Afiş tasarımı sadece siyaseten yapılan bir eylemlilik değil, ekonomik hayatın da en belirgin, göze çarpan alanlarından biri. Öyle tasarlanmalı ki, bir diğer (belki rakip) afişin önüne geçmeli, göreni çarpmalı, ikna etmeli, unutulmamalı… dolayısıyla da görevini yerine getirmeli.

Buna da bağlı olarak, ister sosyal medyada yayınlansın isterse az sayıdaki duvarlara yapıştırılsın, afişlerin gücü tartışılmaz ve tabii önemi de… Tam da bu nedenle afişler hayatımızda hep olacak.

1 Mayıs!

Billboardları dolduran ticari afişlerin arasında kaybolsa da 1 Mayıs afişleri belli bir mutluluk, belli bir heyecan yaşatıyor, özellikle benim gibi ununu eleyip eleğini asmış ‘78’li dediğimiz ihtiyar delikanlılara.

Fahrettin Erdoğan, yıllardır yapageldiği 1 Mayıs afişlerini bu kez Divriği Kültür Merkezi (İstiklal Caddesi, Suriye Pasajı 166/2) Mehmet Atay Sergi Salonunda, 21 Nisan-15 Mayıs tarihleri arasında sergiliyor.

Fahrettin Erdoğan, DİSK’in uzun yıllardır 1 Mayıs afişlerini tasarlayan ve tamamlayan bir sanatçı. Şimdilerde İstanbul Aydın Üniversitesi’nde genç tasarımcılara destek oluyor, deneyimlerini aktarıyor.

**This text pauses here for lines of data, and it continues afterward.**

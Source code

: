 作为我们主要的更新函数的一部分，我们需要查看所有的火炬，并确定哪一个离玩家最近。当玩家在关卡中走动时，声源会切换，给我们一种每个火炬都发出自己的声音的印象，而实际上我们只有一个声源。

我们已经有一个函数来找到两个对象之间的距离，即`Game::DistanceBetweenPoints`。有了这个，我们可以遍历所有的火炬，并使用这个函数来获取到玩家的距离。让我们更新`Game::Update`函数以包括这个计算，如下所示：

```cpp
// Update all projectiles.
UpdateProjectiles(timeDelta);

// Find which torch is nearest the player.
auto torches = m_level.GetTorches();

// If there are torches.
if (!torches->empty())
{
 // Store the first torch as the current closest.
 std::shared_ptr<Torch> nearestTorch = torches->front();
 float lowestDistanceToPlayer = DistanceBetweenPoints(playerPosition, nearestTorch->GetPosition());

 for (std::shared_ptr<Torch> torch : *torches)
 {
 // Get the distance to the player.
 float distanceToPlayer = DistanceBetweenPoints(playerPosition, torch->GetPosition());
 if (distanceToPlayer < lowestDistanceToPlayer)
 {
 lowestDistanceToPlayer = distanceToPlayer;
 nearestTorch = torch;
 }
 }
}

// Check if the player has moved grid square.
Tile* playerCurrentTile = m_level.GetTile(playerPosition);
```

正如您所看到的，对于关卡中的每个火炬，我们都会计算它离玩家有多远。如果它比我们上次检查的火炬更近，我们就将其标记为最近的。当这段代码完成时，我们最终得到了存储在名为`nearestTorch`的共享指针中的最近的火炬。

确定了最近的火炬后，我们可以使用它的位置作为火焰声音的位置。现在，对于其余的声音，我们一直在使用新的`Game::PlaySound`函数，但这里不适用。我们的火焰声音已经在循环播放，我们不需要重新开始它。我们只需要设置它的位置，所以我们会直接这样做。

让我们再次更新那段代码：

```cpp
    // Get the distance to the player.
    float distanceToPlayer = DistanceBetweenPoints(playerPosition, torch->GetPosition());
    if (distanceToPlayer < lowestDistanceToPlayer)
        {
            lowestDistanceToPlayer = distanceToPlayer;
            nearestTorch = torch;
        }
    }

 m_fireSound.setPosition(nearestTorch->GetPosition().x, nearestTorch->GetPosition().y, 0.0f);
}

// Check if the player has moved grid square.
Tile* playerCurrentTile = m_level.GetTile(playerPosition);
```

Her yıl, belirlenen tema çerçevesinde sloganın da içeriğine uygun tasarladıkları afişler bir araya gelince, bir anlamda yakın bir tarihi izliyorsunuz afişlerle. Birkaç yıl önce Taksim’e çıkmak belirleyiciydi, 1 Mayıs için de belirleyiciydi, çünkü 1 Mayıs 1977’de yapılan hain provokatif saldırıyla insanlar öl(dürül)müş, panzerler altında ezilmişti.

O yıllarda bütün işçi sendikaları konfederasyonları 1 Mayıs temelinde buluşabiliyor ve güç birliği gösterebiliyordu. Bugün, artık farklı konfederasyonlara bağlı sendikalar (İstanbul Büyükşehir Belediyesi’nin yeni yönetimiyle birlikte daha bir belirginleşti) birbirleriyle dayanışma değil, çatışma içerisinde… Bizimle birlikte, en çok da sendikacıların gözetmesi gereken bir durum bu. Kaybeden işçi oluyor, ne yazık ki!

Yine de DİSK, KESK, TMMOB ve TTB ortak tavır alabiliyor, ortak hareket edebiliyor. Tabii ki, gönül tüm sendikaların, tüm işçi sınıfının, halkların yine Taksim’de, 1 Mayıs’ta yan yana, omuz omuza güle oynaya buluşmasını istiyor.